17 de agosto | 2008
Júri absolve “Zé Muciço”acusado de homicídio

O júri, presidido pelo juiz de direito Hélio Benedini Ravagnani, teve duas horas e meia de duração. Na denúncia, o réu era acusado de homicídio qualificado. No entanto, em plenário o promotor José Márcio Rosseto Leite concordou com o afastamento da qualificadora, mas defendeu a condenação pela prática de homicídio simples.
Já a defesa feita pelo advogado Marcos Antônio Parada, que foi auxiliado pelo advogado Antônio Martins Correia, defendeu as teses de afastamento da qualificadora e legítima defesa putativa, que acabou sendo acatada pelo corpo de jurados por 5 a 2.

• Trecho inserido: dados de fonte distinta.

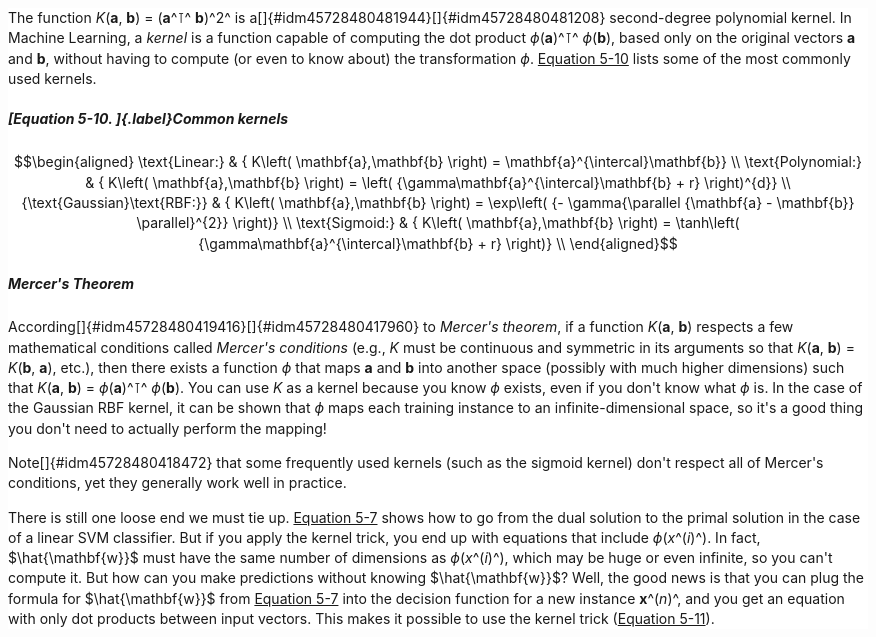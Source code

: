 The function *K*(**a**, **b**) = (**a**^⊺^ **b**)^2^ is
a[]{#idm45728480481944}[]{#idm45728480481208} second-degree polynomial
kernel. In Machine Learning, a *kernel* is a function capable of
computing the dot product *ϕ*(**a**)^⊺^ *ϕ*(**b**), based only on the
original vectors **a** and **b**, without having to compute (or even to
know about) the transformation *ϕ*. [Equation
5-10](https://learning.oreilly.com/library/view/hands-on-machine-learning/9781492032632/ch05.html#common_kernels)
lists some of the most commonly used kernels.


##### [Equation 5-10. ]{.label}Common kernels

$$\begin{aligned}
\text{Linear:} & { K\left( \mathbf{a},\mathbf{b} \right) = \mathbf{a}^{\intercal}\mathbf{b}} \\
\text{Polynomial:} & { K\left( \mathbf{a},\mathbf{b} \right) = \left( {\gamma\mathbf{a}^{\intercal}\mathbf{b} + r} \right)^{d}} \\
{\text{Gaussian}\text{RBF:}} & { K\left( \mathbf{a},\mathbf{b} \right) = \exp\left( {- \gamma{\parallel {\mathbf{a} - \mathbf{b}} \parallel}^{2}} \right)} \\
\text{Sigmoid:} & { K\left( \mathbf{a},\mathbf{b} \right) = \tanh\left( {\gamma\mathbf{a}^{\intercal}\mathbf{b} + r} \right)} \\
\end{aligned}$$



##### Mercer's Theorem

According[]{#idm45728480419416}[]{#idm45728480417960} to *Mercer's
theorem*, if a function *K*(**a**, **b**) respects a few mathematical
conditions called *Mercer's conditions* (e.g., *K* must be continuous
and symmetric in its arguments so that *K*(**a**, **b**) = *K*(**b**,
**a**), etc.), then there exists a function *ϕ* that maps **a** and
**b** into another space (possibly with much higher dimensions) such
that *K*(**a**, **b**) = *ϕ*(**a**)^⊺^ *ϕ*(**b**). You can use *K* as a
kernel because you know *ϕ* exists, even if you don't know what *ϕ* is.
In the case of the Gaussian RBF kernel, it can be shown that *ϕ* maps
each training instance to an infinite-dimensional space, so it's a good
thing you don't need to actually perform the mapping!

Note[]{#idm45728480418472} that some frequently used kernels (such as
the sigmoid kernel) don't respect all of Mercer's conditions, yet they
generally work well in practice.


There is still one loose end we must tie up. [Equation
5-7](https://learning.oreilly.com/library/view/hands-on-machine-learning/9781492032632/ch05.html#from_alpha_to_w_and_b)
shows how to go from the dual solution to the primal solution in the
case of a linear SVM classifier. But if you apply the kernel trick, you
end up with equations that include *ϕ*(*x*^(*i*)^). In fact,
$\hat{\mathbf{w}}$ must have the same number of dimensions as
*ϕ*(*x*^(*i*)^), which may be huge or even infinite, so you can't
compute it. But how can you make predictions without knowing
$\hat{\mathbf{w}}$? Well, the good news is that you can plug the formula
for $\hat{\mathbf{w}}$ from [Equation
5-7](https://learning.oreilly.com/library/view/hands-on-machine-learning/9781492032632/ch05.html#from_alpha_to_w_and_b)
into the decision function for a new instance **x**^(*n*)^, and you get
an equation with only dot products between input vectors. This makes it
possible to use the kernel trick ([Equation
5-11](https://learning.oreilly.com/library/view/hands-on-machine-learning/9781492032632/ch05.html#making_predictions_with_a_kernelized_svm)).
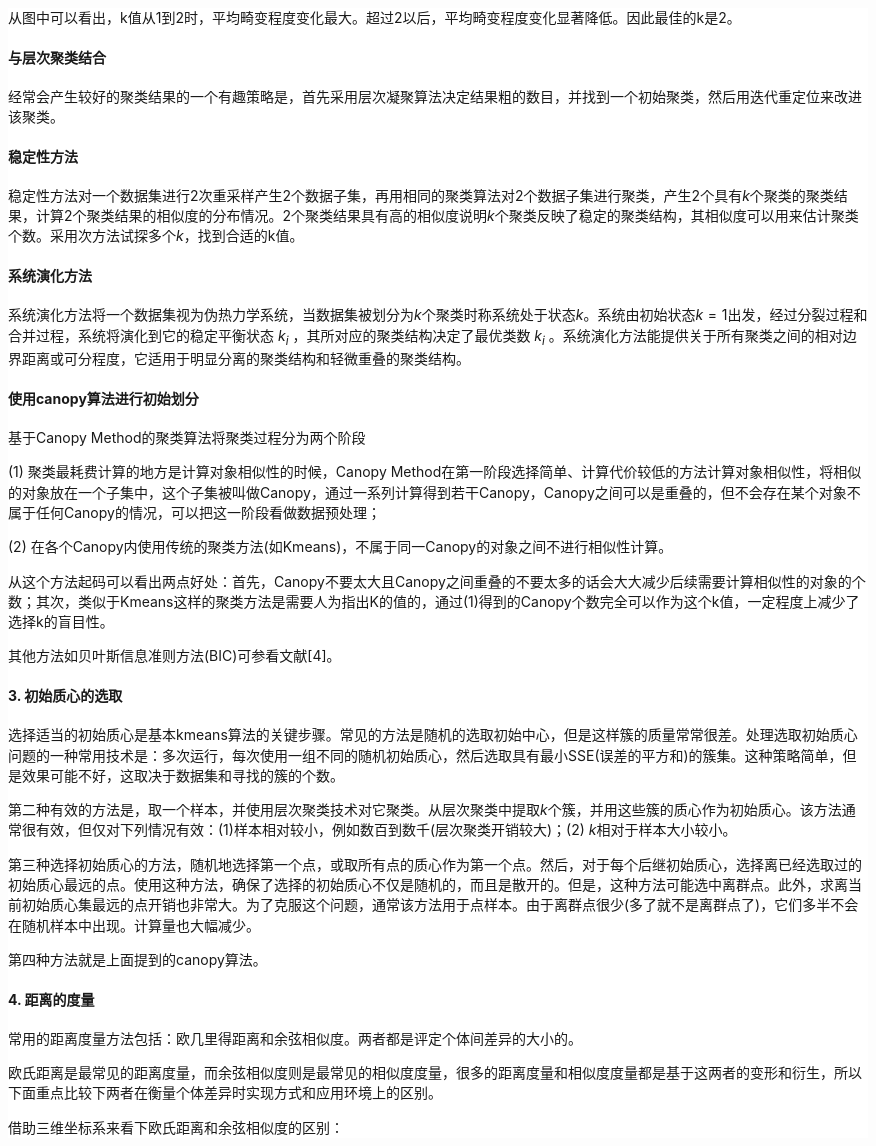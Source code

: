 
从图中可以看出，k值从1到2时，平均畸变程度变化最大。超过2以后，平均畸变程度变化显著降低。因此最佳的k是2。



#### 与层次聚类结合

经常会产生较好的聚类结果的一个有趣策略是，首先采用层次凝聚算法决定结果粗的数目，并找到一个初始聚类，然后用迭代重定位来改进该聚类。

#### 稳定性方法

稳定性方法对一个数据集进行2次重采样产生2个数据子集，再用相同的聚类算法对2个数据子集进行聚类，产生2个具有$k$个聚类的聚类结果，计算2个聚类结果的相似度的分布情况。2个聚类结果具有高的相似度说明$k$个聚类反映了稳定的聚类结构，其相似度可以用来估计聚类个数。采用次方法试探多个$k$，找到合适的k值。


#### 系统演化方法

系统演化方法将一个数据集视为伪热力学系统，当数据集被划分为$k$个聚类时称系统处于状态$k$。系统由初始状态$k=1$出发，经过分裂过程和合并过程，系统将演化到它的稳定平衡状态 $k_{i}$ ，其所对应的聚类结构决定了最优类数 $k_i$ 。系统演化方法能提供关于所有聚类之间的相对边界距离或可分程度，它适用于明显分离的聚类结构和轻微重叠的聚类结构。


#### 使用canopy算法进行初始划分

基于Canopy Method的聚类算法将聚类过程分为两个阶段

(1) 聚类最耗费计算的地方是计算对象相似性的时候，Canopy Method在第一阶段选择简单、计算代价较低的方法计算对象相似性，将相似的对象放在一个子集中，这个子集被叫做Canopy，通过一系列计算得到若干Canopy，Canopy之间可以是重叠的，但不会存在某个对象不属于任何Canopy的情况，可以把这一阶段看做数据预处理；

(2) 在各个Canopy内使用传统的聚类方法(如Kmeans)，不属于同一Canopy的对象之间不进行相似性计算。

从这个方法起码可以看出两点好处：首先，Canopy不要太大且Canopy之间重叠的不要太多的话会大大减少后续需要计算相似性的对象的个数；其次，类似于Kmeans这样的聚类方法是需要人为指出K的值的，通过(1)得到的Canopy个数完全可以作为这个k值，一定程度上减少了选择k的盲目性。

其他方法如贝叶斯信息准则方法(BIC)可参看文献[4]。


#### 3. 初始质心的选取

选择适当的初始质心是基本kmeans算法的关键步骤。常见的方法是随机的选取初始中心，但是这样簇的质量常常很差。处理选取初始质心问题的一种常用技术是：多次运行，每次使用一组不同的随机初始质心，然后选取具有最小SSE(误差的平方和)的簇集。这种策略简单，但是效果可能不好，这取决于数据集和寻找的簇的个数。

第二种有效的方法是，取一个样本，并使用层次聚类技术对它聚类。从层次聚类中提取$k$个簇，并用这些簇的质心作为初始质心。该方法通常很有效，但仅对下列情况有效：(1)样本相对较小，例如数百到数千(层次聚类开销较大)；(2) $k$相对于样本大小较小。

第三种选择初始质心的方法，随机地选择第一个点，或取所有点的质心作为第一个点。然后，对于每个后继初始质心，选择离已经选取过的初始质心最远的点。使用这种方法，确保了选择的初始质心不仅是随机的，而且是散开的。但是，这种方法可能选中离群点。此外，求离当前初始质心集最远的点开销也非常大。为了克服这个问题，通常该方法用于点样本。由于离群点很少(多了就不是离群点了)，它们多半不会在随机样本中出现。计算量也大幅减少。

第四种方法就是上面提到的canopy算法。





#### 4. 距离的度量
          
常用的距离度量方法包括：欧几里得距离和余弦相似度。两者都是评定个体间差异的大小的。


欧氏距离是最常见的距离度量，而余弦相似度则是最常见的相似度度量，很多的距离度量和相似度度量都是基于这两者的变形和衍生，所以下面重点比较下两者在衡量个体差异时实现方式和应用环境上的区别。

借助三维坐标系来看下欧氏距离和余弦相似度的区别：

De acordo com explanação do advogado Parada, em plenário, a desavença entre réu e vítima começou pelo fato de "Muciço" ter sido testemunha contra "Maconha", em um dos delitos praticados por ele. A partir daí, "Maconha" teria praticado vários furtos na casa de "Muciço", sendo que em algumas oportunidades chegou a defecar nas suas panelas que continha seus alimentos.
O crime foi praticado na tarde de 6 de janeiro, no interior da estação rodoviária "Paschoal Lamana", onde "Maconha" teria ameaçado "Muciço" de morte. Foi quando foi desferido o golpe de faca que atingiu o tórax da vítima, que acabou falecendo. O réu aguardou o julgamento em liberdade.